What caught my eye was a reference to misguided advice and a suggestion that W was influenced by Sheryl Sandberg’s book, Lean In. Some time ago I created a video, “Dangerous Career Advice In The News,” which you may remember. You can watch it here:
http://youtu.be/EV2lmCtJ81o
Published advice rarely gives you a context or a set of guidelines. Sometimes the advice isn’t even meant to be serious.
This week’s New York Times magazine includes a mini-feature on their “One Page Magazine section:” How To Reboot Your Career After 40 by Marlo Thomas. Ms. Thomas suggests you find your dream, find resources “within yourself,” and team up with people around you to “do this together.” She concludes, “Sometimes two heads make better than one.” (No, that’s not a typo. We don’t know what the two heads are supposed to make.)
It’s hard to imagine a more ludicrous discussion of career change and it’s not clear why Marlo Thomas chose to address this topic. The Times must have been desperate to fill that space.
You find bad advice everywhere. A female advertising executive wrote a book on her own climb to the top. She encouraged readers to be proactive. Move to a vacant office. Announce you’ll be changing your hours. It worked for her, but backfired for “Tom,” who tried this tactic in a different industry with a different company culture. He was fired on the spot.
Business owners fall into the same trap. “Iris” heard a tip on a teleseminar: why not team up with another business owner to share resources?

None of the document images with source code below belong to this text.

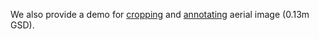 We also provide a demo for [cropping](/annotation_tools/crop_aerial.ipynb) and [annotating](/annotation_tools/create_whale_masks_aerial.ipynb) aerial image (0.13m GSD).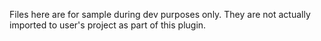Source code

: Files here are for sample during dev purposes only. They are not actually imported to user's project as part of this plugin.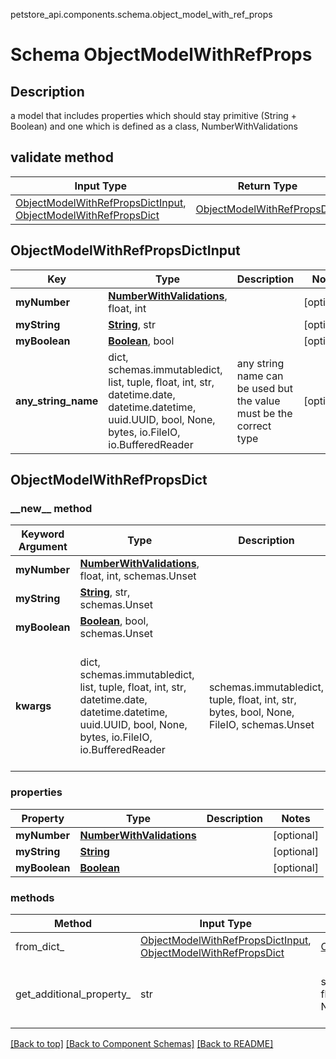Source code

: petstore_api.components.schema.object_model_with_ref_props
# Schema ObjectModelWithRefProps

## Description
a model that includes properties which should stay primitive (String + Boolean) and one which is defined as a class, NumberWithValidations

## validate method
Input Type | Return Type | Notes
------------ | ------------- | -------------
[ObjectModelWithRefPropsDictInput](#objectmodelwithrefpropsdictinput), [ObjectModelWithRefPropsDict](#objectmodelwithrefpropsdict) | [ObjectModelWithRefPropsDict](#objectmodelwithrefpropsdict) |

## ObjectModelWithRefPropsDictInput
Key | Type |  Description | Notes
------------ | ------------- | ------------- | -------------
**myNumber** | [**NumberWithValidations**](number_with_validations.md), float, int |  | [optional]
**myString** | [**String**](string.md), str |  | [optional]
**myBoolean** | [**Boolean**](boolean.md), bool |  | [optional]
**any_string_name** | dict, schemas.immutabledict, list, tuple, float, int, str, datetime.date, datetime.datetime, uuid.UUID, bool, None, bytes, io.FileIO, io.BufferedReader | any string name can be used but the value must be the correct type | [optional]

## ObjectModelWithRefPropsDict
### &lowbar;&lowbar;new&lowbar;&lowbar; method
Keyword Argument | Type | Description | Notes
---------------- | ---- | ----------- | -----
**myNumber** | [**NumberWithValidations**](number_with_validations.md), float, int, schemas.Unset |  | [optional]
**myString** | [**String**](string.md), str, schemas.Unset |  | [optional]
**myBoolean** | [**Boolean**](boolean.md), bool, schemas.Unset |  | [optional]
**kwargs** | dict, schemas.immutabledict, list, tuple, float, int, str, datetime.date, datetime.datetime, uuid.UUID, bool, None, bytes, io.FileIO, io.BufferedReader | schemas.immutabledict, tuple, float, int, str, bytes, bool, None, FileIO, schemas.Unset | any string name can be used but the value must be the correct type | [optional] typed value is accessed with the get_additional_property_ method

### properties
Property | Type | Description | Notes
-------- | ---- | ----------- | -----
**myNumber** | [**NumberWithValidations**](number_with_validations.md) |  | [optional]
**myString** | [**String**](string.md) |  | [optional]
**myBoolean** | [**Boolean**](boolean.md) |  | [optional]

### methods
Method | Input Type | Return Type | Notes
------ | ---------- | ----------- | ------
from_dict_ | [ObjectModelWithRefPropsDictInput](#objectmodelwithrefpropsdictinput), [ObjectModelWithRefPropsDict](#objectmodelwithrefpropsdict) | [ObjectModelWithRefPropsDict](#objectmodelwithrefpropsdict) | a constructor
get_additional_property_ | str | schemas.immutabledict, tuple, float, int, str, bytes, bool, None, FileIO, schemas.Unset | provides type safety for additional properties

[[Back to top]](#top) [[Back to Component Schemas]](../../../README.md#Component-Schemas) [[Back to README]](../../../README.md)
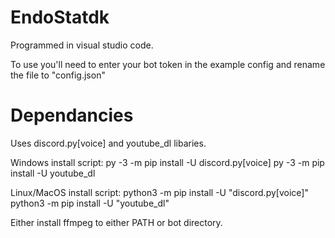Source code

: # EndoStatdk

Programmed in visual studio code.

To use you'll need to enter your bot token in the example config and rename the file to "config.json"

# Dependancies
Uses discord.py[voice] and youtube_dl libaries.

Windows install script:
py -3 -m pip install -U discord.py[voice]
py -3 -m pip install -U youtube_dl

Linux/MacOS install script:
python3 -m pip install -U "discord.py[voice]"
python3 -m pip install -U "youtube_dl"

Either install ffmpeg to either PATH or bot directory.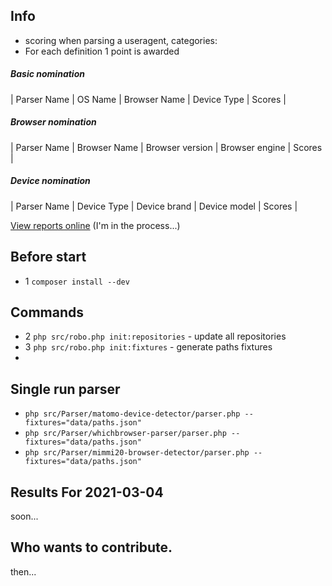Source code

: Info
---
* scoring when parsing a useragent, categories:
* For each definition 1 point is awarded

##### Basic nomination
| Parser Name | OS Name | Browser Name | Device Type | Scores |

##### Browser nomination
| Parser Name | Browser Name | Browser version | Browser engine | Scores |

##### Device nomination
| Parser Name | Device Type | Device brand | Device model | Scores |


[View reports online](https://sanchezzzhak.github.io/benchmark-useragent-parser/site/)  (I'm in the process...)
   
Before start    
---
* 1 `composer install --dev`
 
Commands  
---
* 2 `php src/robo.php init:repositories` - update all repositories
* 3 `php src/robo.php init:fixtures`     - generate paths fixtures
* 


Single run parser
---
* `php src/Parser/matomo-device-detector/parser.php --fixtures="data/paths.json"`
* `php src/Parser/whichbrowser-parser/parser.php --fixtures="data/paths.json"`
* `php src/Parser/mimmi20-browser-detector/parser.php --fixtures="data/paths.json"`


Results For 2021-03-04
---
soon...


Who wants to contribute.
---
then...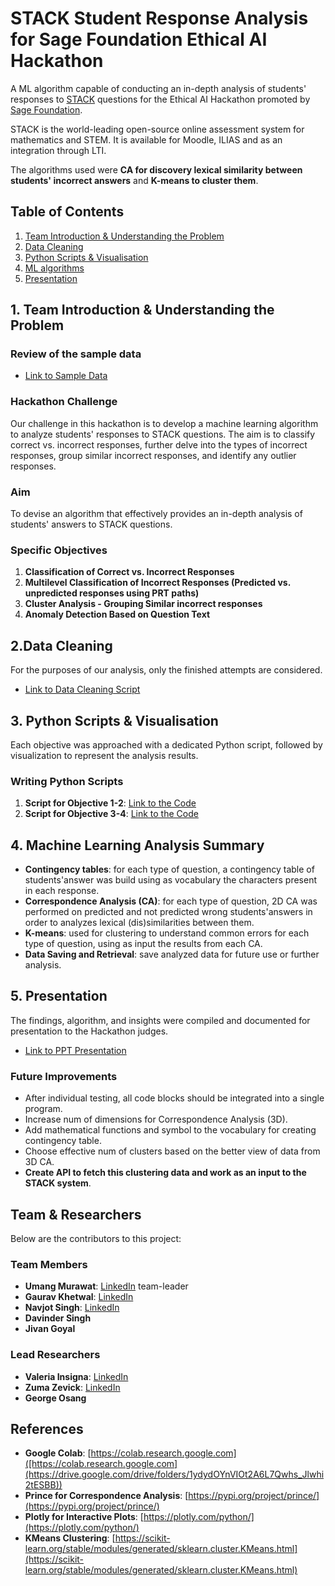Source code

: # STACK Student Response Analysis for Sage Foundation Ethical AI Hackathon
A ML algorithm capable of conducting an in-depth analysis of students' responses to [STACK](https://stack-assessment.org/) questions for the Ethical AI Hackathon promoted by [Sage Foundation](https://www.sage.com/en-us/company/sage-foundation/). 

STACK is the world-leading open-source online assessment system for mathematics and STEM. It is available for Moodle, ILIAS and as an integration through LTI.

The algorithms used were **CA for discovery lexical similarity between students' incorrect answers** and **K-means to cluster them**.

## Table of Contents
1. [Team Introduction & Understanding the Problem](#team-introduction)
2. [Data Cleaning](#data-cleaning)
3. [Python Scripts & Visualisation](#scripts-and-visualisation)
4. [ML algorithms](#ml-algorithms)
5. [Presentation](#presentation)

## 1. Team Introduction & Understanding the Problem <a name="team-introduction"></a>
### Review of the sample data
* [Link to Sample Data](https://docs.google.com/spreadsheets/d/1lKqZ2Zz76gLx_kFqmoE8V4eDIg5wUbPf/edit#gid=1487606072)

### Hackathon Challenge
Our challenge in this hackathon is to develop a machine learning algorithm to analyze students' responses to STACK questions. The aim is to classify correct vs. incorrect responses, further delve into the types of incorrect responses, group similar incorrect responses, and identify any outlier responses.

### Aim
To devise an algorithm that effectively provides an in-depth analysis of students' answers to STACK questions.

### Specific Objectives
1. **Classification of Correct vs. Incorrect Responses**  
2. **Multilevel Classification of Incorrect Responses (Predicted vs. unpredicted responses using PRT paths)**
3. **Cluster Analysis - Grouping Similar incorrect responses**
4. **Anomaly Detection Based on Question Text**

## 2.Data Cleaning <a name="data-cleaning"></a>
For the purposes of our analysis, only the finished attempts are considered.
* [Link to Data Cleaning Script](https://github.com/valinsogna/EthicalAI-STACKAnalysis/blob/main/update_data_clean.csv)

## 3. Python Scripts & Visualisation <a name="scripts-and-visualisation"></a>
Each objective was approached with a dedicated Python script, followed by visualization to represent the analysis results.

### Writing Python Scripts
1. **Script for Objective 1-2**: [Link to the Code](https://github.com/valinsogna/EthicalAI-STACKAnalysis/blob/main/data_clean.ipynb)
2. **Script for Objective 3-4**: [Link to the Code](https://github.com/valinsogna/EthicalAI-STACKAnalysis/blob/main/CA-Kmeans_clustering.ipynb)

## 4. Machine Learning Analysis Summary <a name="ml-algorithms"></a>
- **Contingency tables**: for each type of question, a contingency table of students'answer was build using as vocabulary the characters present in each response.
- **Correspondence Analysis (CA)**: for each type of question, 2D CA was performed on predicted and not predicted wrong students'answers in order to analyzes lexical (dis)similarities between them.
- **K-means**: used for clustering to understand common errors for each type of question, using as input the results from each CA.
- **Data Saving and Retrieval**: save analyzed data for future use or further analysis.

## 5. Presentation <a name="presentation"></a>
The findings, algorithm, and insights were compiled and documented for presentation to the Hackathon judges.
* [Link to PPT Presentation](https://github.com/valinsogna/EthicalAI-STACKAnalysis/blob/main/Learning-%20Team3.pptx)

### Future Improvements
* After individual testing, all code blocks should be integrated into a single program.
* Increase num of dimensions for Correspondence Analysis (3D).
* Add mathematical functions and symbol to the vocabulary for creating contingency table.
* Choose effective num of clusters based on the better view of data from 3D CA.
* **Create API to fetch this clustering data and work as an input to the STACK system**.

## Team & Researchers
Below are the contributors to this project:
### Team Members
- **Umang Murawat**: [LinkedIn](www.linkedin.com/in/umangmurawat) team-leader
- **Gaurav Khetwal**: [LinkedIn](https://www.linkedin.com/in/gaurav-khetwal-967b03157/)
- **Navjot Singh**: [LinkedIn](https://www.linkedin.com/in/navjot-singh-b5147b84)
- **Davinder Singh**
- **Jivan Goyal**

### Lead Researchers
- **Valeria Insigna**: [LinkedIn](https://www.linkedin.com/in/valeria-insogna-05468a1a7/)
- **Zuma Zevick**: [LinkedIn](https://www.linkedin.com/in/juma-zevick-591241291/)
- **George Osang**

## References
- **Google Colab**: [https://colab.research.google.com]([https://colab.research.google.com](https://drive.google.com/drive/folders/1ydydOYnVIOt2A6L7Qwhs_Jlwhi2tESBB))
- **Prince for Correspondence Analysis**: [https://pypi.org/project/prince/](https://pypi.org/project/prince/)
- **Plotly for Interactive Plots**: [https://plotly.com/python/](https://plotly.com/python/)
- **KMeans Clustering**: [https://scikit-learn.org/stable/modules/generated/sklearn.cluster.KMeans.html](https://scikit-learn.org/stable/modules/generated/sklearn.cluster.KMeans.html)

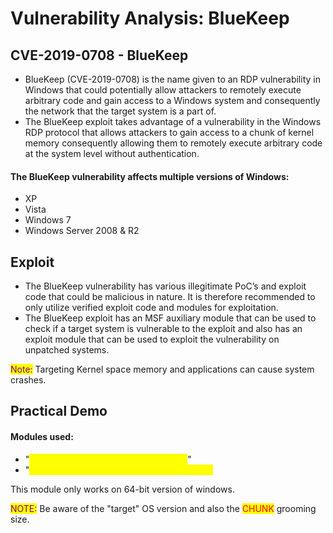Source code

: # Vulnerability Analysis: BlueKeep

## CVE-2019-0708 - BlueKeep

* BlueKeep (CVE-2019-0708) is the name given to an RDP vulnerability in Windows that could potentially allow attackers to remotely execute arbitrary code and gain access to a Windows system and consequently the network that the target system is a part of.
* The BlueKeep exploit takes advantage of a vulnerability in the Windows RDP protocol that allows attackers to gain access to a chunk of kernel memory consequently allowing them to remotely execute arbitrary code at the system level without authentication.

#### The BlueKeep vulnerability affects multiple versions of Windows:&#x20;

* XP&#x20;
* Vista&#x20;
* Windows 7&#x20;
* Windows Server 2008 & R2

## Exploit

* The BlueKeep vulnerability has various illegitimate PoC’s and exploit code that could be malicious in nature. It is therefore recommended to only utilize verified exploit code and modules for exploitation.
* The BlueKeep exploit has an MSF auxiliary module that can be used to check if a target system is vulnerable to the exploit and also has an exploit module that can be used to exploit the vulnerability on unpatched systems.

<mark style="color:purple;">Note:</mark> Targeting Kernel space memory and applications can cause system crashes.

## Practical Demo

#### Modules used:

* "<mark style="color:yellow;">scanner/rdp/cve\_2019\_0708\_bluekeep</mark>"
* "<mark style="color:yellow;">windows/rdp/cve\_2019\_0708\_bluekeep\_rce"</mark>

This module only works on 64-bit version of windows.

<mark style="color:purple;">NOTE:</mark> Be aware of the "target" OS version and also the <mark style="color:red;">CHUNK</mark> grooming size.&#x20;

Great idea, she said.
She called me immediately with a request to share my teleseminar recording service. Unfortunately, this type of service doesn’t lend itself to sharing; there’s a lot of coordination and most business owners wouldn’t want to share access to all their past recordings.
Additionally, she simply assumed that I was eager to save a few dollars a month. She hadn’t considered my business in relation to hers.
Good negotiators begin by knowing their own strengths and opportunities. They understand the risks and they know when they can walk away.
Finally, always make sure your offer has been communicated in writing. Companies do change and withdraw offers. I’ve talked to quite a few people who found the written offer looked quite different from the verbal one.
One of my business school classmates found himself in this position. After he asked about the discrepancies, his offer was withdrawn. He felt he had escaped a potentially bad situation. I think he was right.
Have you ever followed bad advice you read in a newspaper or magazine? Or experience a change in the terms of a job offer? Reply below!
Gina says
Hi Cathy:
Loved this discussion on inappropriate employment interview negotiation. I heard about the Nazareth College situation on one of our local public television discussion shows.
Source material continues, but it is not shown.